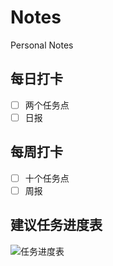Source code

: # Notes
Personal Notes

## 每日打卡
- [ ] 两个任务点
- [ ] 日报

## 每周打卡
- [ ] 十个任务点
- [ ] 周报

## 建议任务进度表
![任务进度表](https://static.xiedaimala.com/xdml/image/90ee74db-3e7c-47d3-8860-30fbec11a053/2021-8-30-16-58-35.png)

== == ==

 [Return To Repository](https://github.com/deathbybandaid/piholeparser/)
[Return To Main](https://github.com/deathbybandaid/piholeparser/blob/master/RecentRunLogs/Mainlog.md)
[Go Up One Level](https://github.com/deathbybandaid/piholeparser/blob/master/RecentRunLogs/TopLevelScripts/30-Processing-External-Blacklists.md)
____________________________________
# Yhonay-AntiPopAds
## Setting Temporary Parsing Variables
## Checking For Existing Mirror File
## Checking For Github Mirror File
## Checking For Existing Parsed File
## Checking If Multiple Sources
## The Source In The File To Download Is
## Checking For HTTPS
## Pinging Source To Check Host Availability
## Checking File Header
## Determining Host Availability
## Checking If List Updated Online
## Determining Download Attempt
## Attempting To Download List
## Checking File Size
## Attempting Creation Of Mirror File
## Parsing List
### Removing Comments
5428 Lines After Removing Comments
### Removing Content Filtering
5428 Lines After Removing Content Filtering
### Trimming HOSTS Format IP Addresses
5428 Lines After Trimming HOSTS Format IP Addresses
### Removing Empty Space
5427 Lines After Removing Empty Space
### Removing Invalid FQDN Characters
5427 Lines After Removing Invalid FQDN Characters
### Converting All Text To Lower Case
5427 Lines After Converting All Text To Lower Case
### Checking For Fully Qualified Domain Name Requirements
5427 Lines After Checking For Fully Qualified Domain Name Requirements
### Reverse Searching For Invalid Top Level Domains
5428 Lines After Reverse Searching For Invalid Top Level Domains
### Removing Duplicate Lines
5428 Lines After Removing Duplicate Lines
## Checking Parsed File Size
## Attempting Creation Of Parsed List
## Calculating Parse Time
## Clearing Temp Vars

== == ==

[Your goal] Count how many lines in the data contain the word "Availability", giving the number without comment.

[Task solution] 2